Saved data entries
# # # # # # #
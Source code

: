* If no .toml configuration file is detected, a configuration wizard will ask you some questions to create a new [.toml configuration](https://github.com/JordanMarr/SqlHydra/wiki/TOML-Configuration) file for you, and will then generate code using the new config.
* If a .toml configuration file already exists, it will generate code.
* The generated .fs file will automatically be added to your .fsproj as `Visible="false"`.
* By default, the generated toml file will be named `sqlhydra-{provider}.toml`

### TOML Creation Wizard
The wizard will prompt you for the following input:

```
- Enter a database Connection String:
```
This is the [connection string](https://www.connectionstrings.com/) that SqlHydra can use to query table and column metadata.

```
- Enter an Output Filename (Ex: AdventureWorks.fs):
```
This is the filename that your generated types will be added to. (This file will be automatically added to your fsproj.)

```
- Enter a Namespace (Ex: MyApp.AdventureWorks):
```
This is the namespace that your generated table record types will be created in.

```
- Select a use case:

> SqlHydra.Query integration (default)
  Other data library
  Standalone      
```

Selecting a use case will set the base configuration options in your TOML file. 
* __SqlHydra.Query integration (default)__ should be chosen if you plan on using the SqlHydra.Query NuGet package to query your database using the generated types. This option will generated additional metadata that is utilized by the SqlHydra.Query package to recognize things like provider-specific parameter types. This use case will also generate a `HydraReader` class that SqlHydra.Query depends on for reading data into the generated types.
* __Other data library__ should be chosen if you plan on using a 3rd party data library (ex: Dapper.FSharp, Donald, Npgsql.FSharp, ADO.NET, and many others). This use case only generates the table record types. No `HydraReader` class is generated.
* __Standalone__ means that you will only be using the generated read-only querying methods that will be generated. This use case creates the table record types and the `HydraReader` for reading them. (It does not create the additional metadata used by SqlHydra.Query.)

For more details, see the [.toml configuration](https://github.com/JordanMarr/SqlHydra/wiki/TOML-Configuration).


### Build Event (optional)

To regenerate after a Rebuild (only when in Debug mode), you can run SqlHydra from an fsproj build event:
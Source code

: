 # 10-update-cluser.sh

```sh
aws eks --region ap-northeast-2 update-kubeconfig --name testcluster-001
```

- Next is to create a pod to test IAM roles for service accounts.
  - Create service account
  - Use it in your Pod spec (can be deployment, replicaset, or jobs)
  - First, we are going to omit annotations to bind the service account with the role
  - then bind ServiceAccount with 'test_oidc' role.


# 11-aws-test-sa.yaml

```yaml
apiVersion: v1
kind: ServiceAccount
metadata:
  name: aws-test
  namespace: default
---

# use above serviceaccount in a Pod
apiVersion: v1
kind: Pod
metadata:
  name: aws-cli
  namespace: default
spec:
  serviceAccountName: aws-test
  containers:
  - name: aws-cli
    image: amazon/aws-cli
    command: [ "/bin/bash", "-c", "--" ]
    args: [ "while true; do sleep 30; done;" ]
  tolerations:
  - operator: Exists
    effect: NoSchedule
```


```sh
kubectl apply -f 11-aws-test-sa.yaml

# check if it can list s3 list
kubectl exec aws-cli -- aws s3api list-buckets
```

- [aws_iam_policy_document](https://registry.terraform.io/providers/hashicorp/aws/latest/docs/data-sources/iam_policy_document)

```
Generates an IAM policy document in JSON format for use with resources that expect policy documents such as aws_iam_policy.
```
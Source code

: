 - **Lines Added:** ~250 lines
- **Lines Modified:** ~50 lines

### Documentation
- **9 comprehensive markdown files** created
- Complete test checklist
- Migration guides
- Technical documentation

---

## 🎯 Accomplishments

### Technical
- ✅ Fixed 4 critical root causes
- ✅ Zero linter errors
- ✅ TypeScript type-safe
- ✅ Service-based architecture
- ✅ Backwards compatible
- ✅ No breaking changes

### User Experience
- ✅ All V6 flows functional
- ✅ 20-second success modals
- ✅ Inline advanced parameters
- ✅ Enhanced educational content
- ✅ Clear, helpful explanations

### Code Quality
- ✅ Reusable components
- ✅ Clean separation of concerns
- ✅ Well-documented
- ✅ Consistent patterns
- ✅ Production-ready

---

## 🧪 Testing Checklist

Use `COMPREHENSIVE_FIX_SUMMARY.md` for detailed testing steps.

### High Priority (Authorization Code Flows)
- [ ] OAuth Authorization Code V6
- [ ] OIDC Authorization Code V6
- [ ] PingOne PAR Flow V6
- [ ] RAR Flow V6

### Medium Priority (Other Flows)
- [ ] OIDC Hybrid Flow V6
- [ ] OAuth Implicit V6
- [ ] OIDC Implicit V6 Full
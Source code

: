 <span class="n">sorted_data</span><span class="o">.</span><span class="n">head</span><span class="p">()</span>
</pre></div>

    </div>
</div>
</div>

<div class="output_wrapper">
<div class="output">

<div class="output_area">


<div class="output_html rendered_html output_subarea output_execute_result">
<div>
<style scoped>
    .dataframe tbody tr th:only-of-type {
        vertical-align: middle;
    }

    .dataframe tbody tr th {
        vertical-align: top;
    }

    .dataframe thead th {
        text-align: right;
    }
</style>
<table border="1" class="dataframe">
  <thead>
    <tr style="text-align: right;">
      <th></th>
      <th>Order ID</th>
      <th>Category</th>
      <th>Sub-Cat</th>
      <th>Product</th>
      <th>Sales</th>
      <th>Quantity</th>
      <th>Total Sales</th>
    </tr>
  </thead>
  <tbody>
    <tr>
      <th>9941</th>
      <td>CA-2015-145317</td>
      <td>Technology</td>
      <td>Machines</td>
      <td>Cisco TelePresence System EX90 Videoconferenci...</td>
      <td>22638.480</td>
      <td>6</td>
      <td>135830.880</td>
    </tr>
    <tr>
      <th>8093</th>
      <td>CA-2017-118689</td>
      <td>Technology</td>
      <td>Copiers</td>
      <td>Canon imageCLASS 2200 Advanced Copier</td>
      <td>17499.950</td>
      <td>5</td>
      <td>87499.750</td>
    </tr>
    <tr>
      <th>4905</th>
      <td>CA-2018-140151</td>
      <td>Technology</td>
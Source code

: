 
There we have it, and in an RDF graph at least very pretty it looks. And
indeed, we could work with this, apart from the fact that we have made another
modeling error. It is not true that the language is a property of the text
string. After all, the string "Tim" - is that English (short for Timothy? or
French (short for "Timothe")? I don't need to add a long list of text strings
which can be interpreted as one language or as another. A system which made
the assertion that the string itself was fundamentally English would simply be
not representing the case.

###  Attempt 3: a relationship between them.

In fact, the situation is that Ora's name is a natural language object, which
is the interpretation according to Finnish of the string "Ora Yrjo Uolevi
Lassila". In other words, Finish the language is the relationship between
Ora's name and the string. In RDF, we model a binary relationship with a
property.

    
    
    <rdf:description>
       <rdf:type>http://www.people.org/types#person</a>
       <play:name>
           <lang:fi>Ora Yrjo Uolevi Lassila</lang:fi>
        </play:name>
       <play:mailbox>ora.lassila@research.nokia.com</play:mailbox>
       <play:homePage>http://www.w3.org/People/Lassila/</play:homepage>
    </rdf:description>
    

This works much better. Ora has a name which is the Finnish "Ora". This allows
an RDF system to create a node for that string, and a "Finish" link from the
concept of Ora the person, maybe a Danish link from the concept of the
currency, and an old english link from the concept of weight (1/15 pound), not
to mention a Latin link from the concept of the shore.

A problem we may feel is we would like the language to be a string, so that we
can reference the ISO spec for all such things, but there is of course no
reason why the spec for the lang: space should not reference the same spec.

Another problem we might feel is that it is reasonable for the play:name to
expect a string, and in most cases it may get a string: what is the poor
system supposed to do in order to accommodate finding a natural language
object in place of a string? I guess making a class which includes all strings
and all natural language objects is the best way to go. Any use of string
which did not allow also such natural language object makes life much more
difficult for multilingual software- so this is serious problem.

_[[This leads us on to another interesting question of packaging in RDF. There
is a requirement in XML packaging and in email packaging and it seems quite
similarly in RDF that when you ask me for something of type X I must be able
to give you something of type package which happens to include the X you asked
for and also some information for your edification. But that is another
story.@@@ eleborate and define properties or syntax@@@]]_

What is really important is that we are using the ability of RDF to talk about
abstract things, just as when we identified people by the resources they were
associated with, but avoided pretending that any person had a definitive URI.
# # # # # # #
_How to complete this task_
Go through the data line by line and say how many lines contain "wiki". Give the number alone.

_Problem solution_
2